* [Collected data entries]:

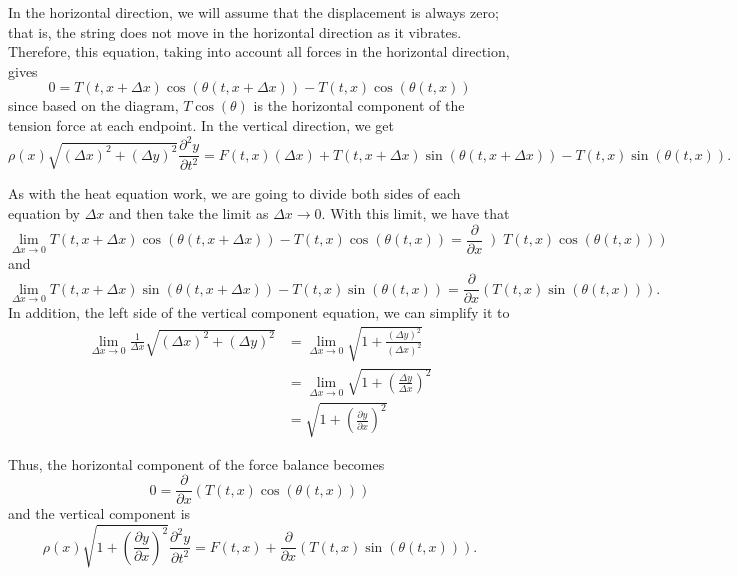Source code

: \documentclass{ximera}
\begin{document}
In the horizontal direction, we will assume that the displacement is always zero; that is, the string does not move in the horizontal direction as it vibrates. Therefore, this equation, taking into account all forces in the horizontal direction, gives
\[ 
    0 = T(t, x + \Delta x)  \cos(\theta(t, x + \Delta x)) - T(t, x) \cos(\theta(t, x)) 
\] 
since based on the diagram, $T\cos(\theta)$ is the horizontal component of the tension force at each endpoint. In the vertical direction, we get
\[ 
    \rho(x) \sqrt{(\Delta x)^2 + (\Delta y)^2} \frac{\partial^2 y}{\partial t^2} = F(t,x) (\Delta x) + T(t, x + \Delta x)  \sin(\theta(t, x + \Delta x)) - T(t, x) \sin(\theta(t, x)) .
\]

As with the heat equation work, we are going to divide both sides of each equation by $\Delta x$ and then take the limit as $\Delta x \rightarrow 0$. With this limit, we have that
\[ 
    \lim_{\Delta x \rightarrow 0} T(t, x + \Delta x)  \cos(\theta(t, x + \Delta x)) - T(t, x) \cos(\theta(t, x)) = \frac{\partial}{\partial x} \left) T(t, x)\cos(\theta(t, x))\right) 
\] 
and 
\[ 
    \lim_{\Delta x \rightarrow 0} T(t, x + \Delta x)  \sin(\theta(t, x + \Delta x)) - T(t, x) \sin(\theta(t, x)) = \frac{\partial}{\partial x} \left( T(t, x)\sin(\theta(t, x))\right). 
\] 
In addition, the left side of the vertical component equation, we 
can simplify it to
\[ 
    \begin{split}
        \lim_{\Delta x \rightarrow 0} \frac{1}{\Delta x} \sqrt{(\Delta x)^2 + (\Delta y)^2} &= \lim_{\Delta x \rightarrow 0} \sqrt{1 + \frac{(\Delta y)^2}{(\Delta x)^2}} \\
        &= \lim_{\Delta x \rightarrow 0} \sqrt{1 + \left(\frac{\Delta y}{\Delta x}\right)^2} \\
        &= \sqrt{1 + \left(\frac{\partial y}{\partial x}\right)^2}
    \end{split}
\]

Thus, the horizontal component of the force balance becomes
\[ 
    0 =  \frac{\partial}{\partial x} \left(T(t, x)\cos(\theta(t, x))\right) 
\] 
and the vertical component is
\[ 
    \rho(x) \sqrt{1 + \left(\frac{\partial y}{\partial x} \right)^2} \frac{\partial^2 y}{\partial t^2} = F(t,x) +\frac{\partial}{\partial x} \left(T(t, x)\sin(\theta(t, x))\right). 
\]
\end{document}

* [Task to complete]: Look through the entries and give the number of lines containing the word "sqrt". Add nothing else.

* [Solution to the exercise]: 5